I have been blocked by linking errors for so many times, and I’m not sure some crates which uses ffi with dynamic link is compitable with the libs installed. We can avoid this by linking c libs as static as possible.Trust me, It’s a big help to newbies.
It sounds like this isn’t the fault of
rustc per-se, it’s more that the
*-sys crate might not be setting up linking properly.
I’ve done more FFI work than most rustaceans and even I find linking fiddly. A good solution would be to improve documentation around this sort of thing and publicize (or create if it doesn’t exist) well-respected resources on the subject. Then it’s “just” a case of fixing up any
*-sys crates where linking doesn’t Just Work.
Yeah, control over static-vs-dynamic is a struggle in every sys crate, and Cargo just doens’t have any good way to control it
Can we recommend the ffi developers use source code first, static libs second, dynamic libs last. The disadvantage is more source code and more network traffic, and every ffi crate developer may collect all the c deps. But the advantage is obvious, every user will save much time. Newbies will be easy. No compitable version issues.
(people’s time is more valuable than the storage and network).
Don’t forget that compiling from source in a build script means you need all the build tools on your machine. This is particularly annoying on Windows machines, where you hardly ever install
cmake and tools like
pkg-config are second-class citizens.
Compiling from source, especially for larger projects like
libclang, can really have an impact on compile times.

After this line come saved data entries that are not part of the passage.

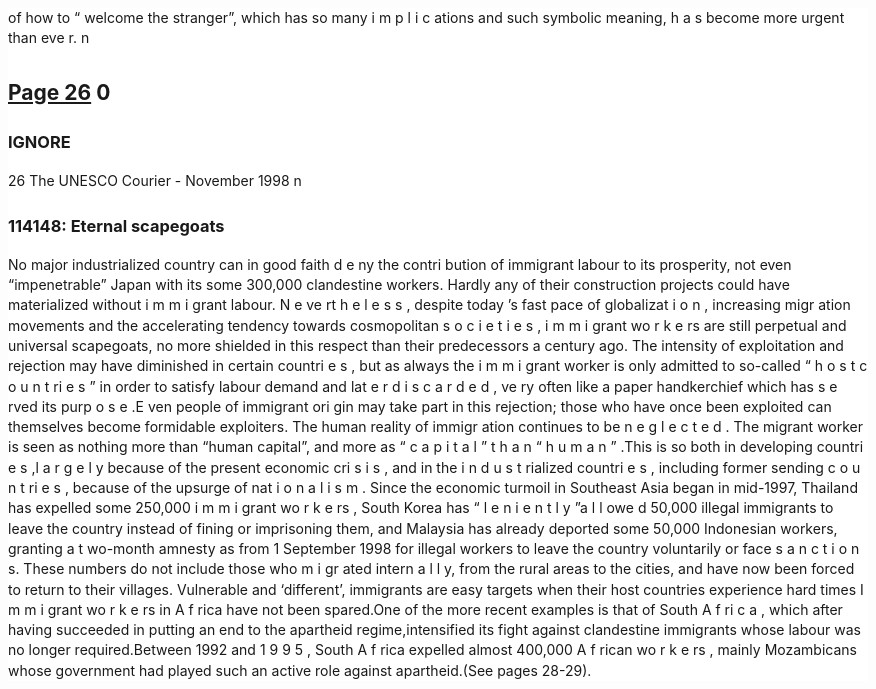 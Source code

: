of how to “ welcome the stranger”, which has so many
i m p l i c ations and such symbolic meaning, h a s
become more urgent than eve r. n

## [Page 26](https://demo.humlab.umu.se/courier/114138eng.pdf#page=26) 0

### IGNORE

26 The UNESCO Courier - November 1998
n

### 114148: Eternal scapegoats

No major industrialized country can in good faith
d e ny the contri bution of immigrant labour to its
prosperity, not even “impenetrable” Japan with its
some 300,000 clandestine workers. Hardly any of their
construction projects could have materialized without
i m m i grant labour. N e ve rt h e l e s s , despite today ’s fast pace
of globalizat i o n , increasing migr ation movements and
the accelerating tendency towards cosmopolitan
s o c i e t i e s , i m m i grant wo r k e rs are still perpetual and
universal scapegoats, no more shielded in this respect
than their predecessors a century ago.
The intensity of exploitation and rejection may have
diminished in certain countri e s , but as always the
i m m i grant worker is only admitted to so-called “ h o s t
c o u n t ri e s ” in order to satisfy labour demand and lat e r
d i s c a r d e d , ve ry often like a paper handkerchief which has
s e rved its purp o s e .E ven people of immigrant ori gin may
take part in this rejection; those who have once been
exploited can themselves become formidable exploiters.
The human reality of immigr ation continues to be
n e g l e c t e d . The migrant worker is seen as nothing more
than “human capital”, and more as “ c a p i t a l ” t h a n
“ h u m a n ” .This is so both in developing countri e s ,l a r g e l y
because of the present economic cri s i s , and in the
i n d u s t rialized countri e s , including former sending
c o u n t ri e s , because of the upsurge of nat i o n a l i s m .
Since the economic turmoil in Southeast Asia began
in mid-1997, Thailand has expelled some 250,000
i m m i grant wo r k e rs , South Korea has “ l e n i e n t l y ”a l l owe d
50,000 illegal immigrants to leave the country instead of
fining or imprisoning them, and Malaysia has already
deported some 50,000 Indonesian workers, granting a
t wo-month amnesty as from 1 September 1998 for
illegal workers to leave the country voluntarily or face
s a n c t i o n s. These numbers do not include those who
m i gr ated intern a l l y, from the rural areas to the cities,
and have now been forced to return to their villages.
Vulnerable and ‘different’, immigrants are easy targets when their host
countries experience hard times
I m m i grant wo r k e rs in A f rica have not been
spared.One of the more recent examples is that of
South A f ri c a , which after having succeeded in
putting an end to the apartheid regime,intensified
its fight against clandestine immigrants whose
labour was no longer required.Between 1992 and
1 9 9 5 , South A f rica expelled almost 400,000
A f rican wo r k e rs , mainly Mozambicans whose
government had played such an active role against
apartheid.(See pages 28-29). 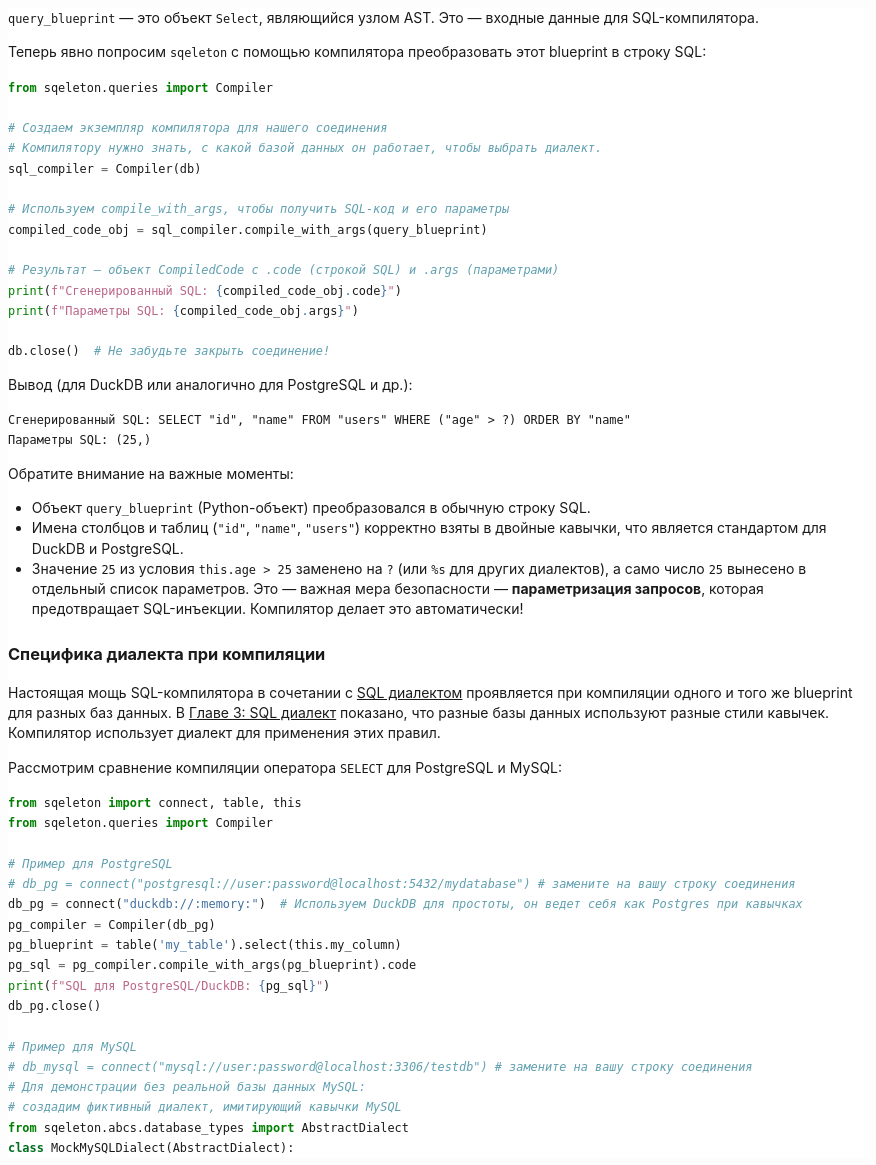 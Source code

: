 `query_blueprint` — это объект `Select`, являющийся узлом AST. Это — входные данные для SQL-компилятора.

Теперь явно попросим `sqeleton` с помощью компилятора преобразовать этот blueprint в строку SQL:

```python
from sqeleton.queries import Compiler

# Создаем экземпляр компилятора для нашего соединения
# Компилятору нужно знать, с какой базой данных он работает, чтобы выбрать диалект.
sql_compiler = Compiler(db)

# Используем compile_with_args, чтобы получить SQL-код и его параметры
compiled_code_obj = sql_compiler.compile_with_args(query_blueprint)

# Результат — объект CompiledCode с .code (строкой SQL) и .args (параметрами)
print(f"Сгенерированный SQL: {compiled_code_obj.code}")
print(f"Параметры SQL: {compiled_code_obj.args}")

db.close()  # Не забудьте закрыть соединение!
```

Вывод (для DuckDB или аналогично для PostgreSQL и др.):
```
Сгенерированный SQL: SELECT "id", "name" FROM "users" WHERE ("age" > ?) ORDER BY "name"
Параметры SQL: (25,)
```

Обратите внимание на важные моменты:
* Объект `query_blueprint` (Python-объект) преобразовался в обычную строку SQL.
* Имена столбцов и таблиц (`"id"`, `"name"`, `"users"`) корректно взяты в двойные кавычки, что является стандартом для DuckDB и PostgreSQL.
* Значение `25` из условия `this.age > 25` заменено на `?` (или `%s` для других диалектов), а само число `25` вынесено в отдельный список параметров. Это — важная мера безопасности — **параметризация запросов**, которая предотвращает SQL-инъекции. Компилятор делает это автоматически!

### Специфика диалекта при компиляции

Настоящая мощь SQL-компилятора в сочетании с [SQL диалектом](03_sql_dialect_.md) проявляется при компиляции одного и того же blueprint для разных баз данных. В [Главе 3: SQL диалект](03_sql_dialect_.md) показано, что разные базы данных используют разные стили кавычек. Компилятор использует диалект для применения этих правил.

Рассмотрим сравнение компиляции оператора `SELECT` для PostgreSQL и MySQL:

```python
from sqeleton import connect, table, this
from sqeleton.queries import Compiler

# Пример для PostgreSQL
# db_pg = connect("postgresql://user:password@localhost:5432/mydatabase") # замените на вашу строку соединения
db_pg = connect("duckdb://:memory:")  # Используем DuckDB для простоты, он ведет себя как Postgres при кавычках
pg_compiler = Compiler(db_pg)
pg_blueprint = table('my_table').select(this.my_column)
pg_sql = pg_compiler.compile_with_args(pg_blueprint).code
print(f"SQL для PostgreSQL/DuckDB: {pg_sql}")
db_pg.close()

# Пример для MySQL
# db_mysql = connect("mysql://user:password@localhost:3306/testdb") # замените на вашу строку соединения
# Для демонстрации без реальной базы данных MySQL:
# создадим фиктивный диалект, имитирующий кавычки MySQL
from sqeleton.abcs.database_types import AbstractDialect
class MockMySQLDialect(AbstractDialect):
```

I agree that compiling from source is the best way to go, but unfortunately it’s no silver bullet…
I think we can do more about static link to solve this problem.
First we should have a site to store compiled c libs, may be something like this
site_platform_name_version.ext, (for example https://crates.io/linux_openssl_0.0.1.so)

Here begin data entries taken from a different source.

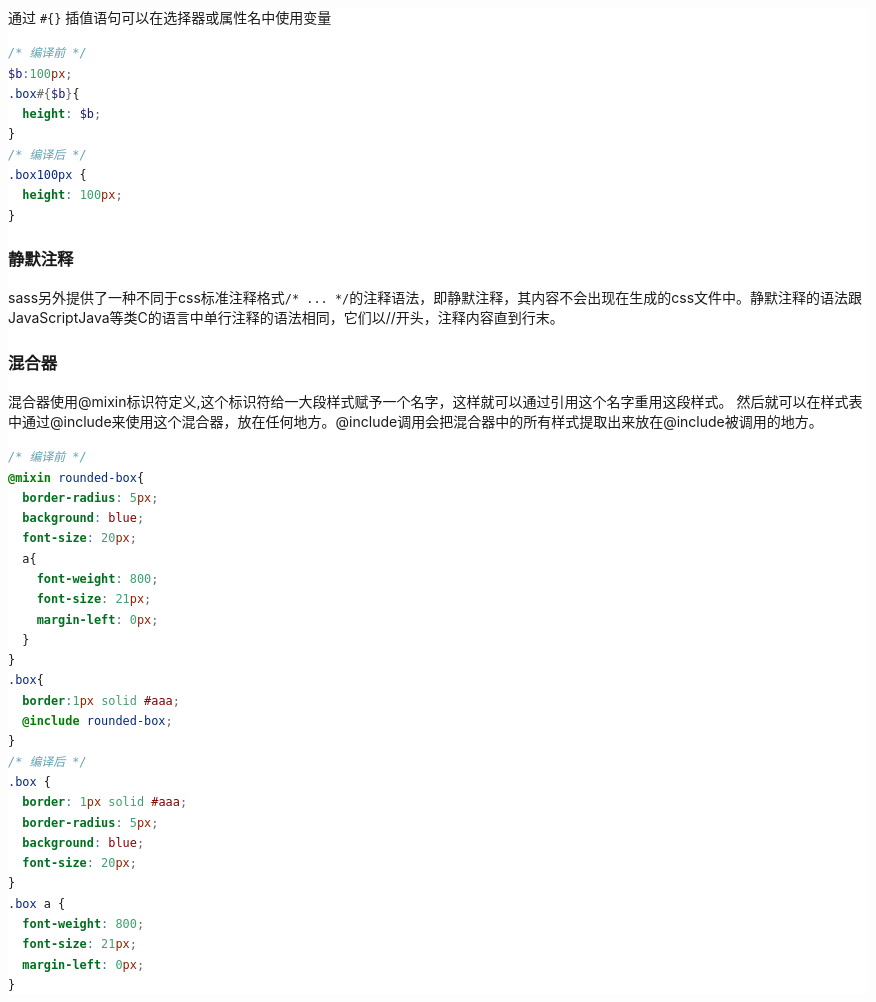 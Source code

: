 通过 `#{}` 插值语句可以在选择器或属性名中使用变量

```scss
/* 编译前 */
$b:100px;
.box#{$b}{
  height: $b;
}
/* 编译后 */
.box100px {
  height: 100px;
}
```

### 静默注释

sass另外提供了一种不同于css标准注释格式`/* ... */`的注释语法，即静默注释，其内容不会出现在生成的css文件中。静默注释的语法跟JavaScriptJava等类C的语言中单行注释的语法相同，它们以//开头，注释内容直到行末。

### 混合器

混合器使用@mixin标识符定义,这个标识符给一大段样式赋予一个名字，这样就可以通过引用这个名字重用这段样式。
然后就可以在样式表中通过@include来使用这个混合器，放在任何地方。@include调用会把混合器中的所有样式提取出来放在@include被调用的地方。

```scss
/* 编译前 */
@mixin rounded-box{
  border-radius: 5px;
  background: blue;
  font-size: 20px;
  a{
    font-weight: 800;
    font-size: 21px;
    margin-left: 0px;
  }
}
.box{
  border:1px solid #aaa;
  @include rounded-box;
}
/* 编译后 */
.box {
  border: 1px solid #aaa;
  border-radius: 5px;
  background: blue;
  font-size: 20px;
}
.box a {
  font-weight: 800;
  font-size: 21px;
  margin-left: 0px;
}
```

then if someone can’t compile from source code,
in the build.rs, download the static lib from the site and store it at place like
this way it will not need something like ‘autotools’ or ‘pkg-config’.
Ask the user to build or install the c libs should be the last way.
I’ve written up some recommendations in my post about sys crates: https://kornel.ski/rust-sys-crate
While static is generally better than dynamic, there are some exceptions:
Linux distros hate bundled libraries and static linking, and Rust/Cargo in general is annoying for maintainers. Trying
pkg-configfirst (except MUSL target) makes things easier.
on macOS programs are expected to dynamically link to libraries shipped with the OS (but not anything else, unless you’re making an app bundle).
On Windows building with the
cc crate is the least bad option currently.